[Records from a data collection]
-.-.-

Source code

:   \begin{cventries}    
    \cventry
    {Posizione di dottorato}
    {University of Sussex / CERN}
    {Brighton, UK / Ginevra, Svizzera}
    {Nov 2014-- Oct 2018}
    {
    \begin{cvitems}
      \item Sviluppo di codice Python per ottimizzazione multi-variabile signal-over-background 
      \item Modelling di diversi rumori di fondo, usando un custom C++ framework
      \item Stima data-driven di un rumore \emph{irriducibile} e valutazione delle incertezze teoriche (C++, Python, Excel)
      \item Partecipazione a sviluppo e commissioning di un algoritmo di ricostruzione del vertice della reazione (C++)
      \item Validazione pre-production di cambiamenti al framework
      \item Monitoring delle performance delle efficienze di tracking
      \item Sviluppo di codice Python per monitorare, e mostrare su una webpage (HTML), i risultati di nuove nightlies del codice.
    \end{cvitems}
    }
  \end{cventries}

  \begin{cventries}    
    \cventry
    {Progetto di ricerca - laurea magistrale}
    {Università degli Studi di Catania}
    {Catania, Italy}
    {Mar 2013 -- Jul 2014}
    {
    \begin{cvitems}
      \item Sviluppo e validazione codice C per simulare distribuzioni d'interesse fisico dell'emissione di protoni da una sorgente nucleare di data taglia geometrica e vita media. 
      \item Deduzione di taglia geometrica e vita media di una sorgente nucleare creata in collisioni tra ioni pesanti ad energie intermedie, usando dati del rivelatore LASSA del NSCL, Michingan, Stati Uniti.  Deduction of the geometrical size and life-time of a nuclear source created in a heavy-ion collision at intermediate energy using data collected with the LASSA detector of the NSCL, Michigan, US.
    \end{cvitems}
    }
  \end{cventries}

-.-.-

=== ASSIGNMENT ===
What lines in the data above carry "cventries"? Return them all.

=== RESPONSE BELOW ===
:   \begin{cventries}    
  \end{cventries}
  \begin{cventries}    
  \end{cventries}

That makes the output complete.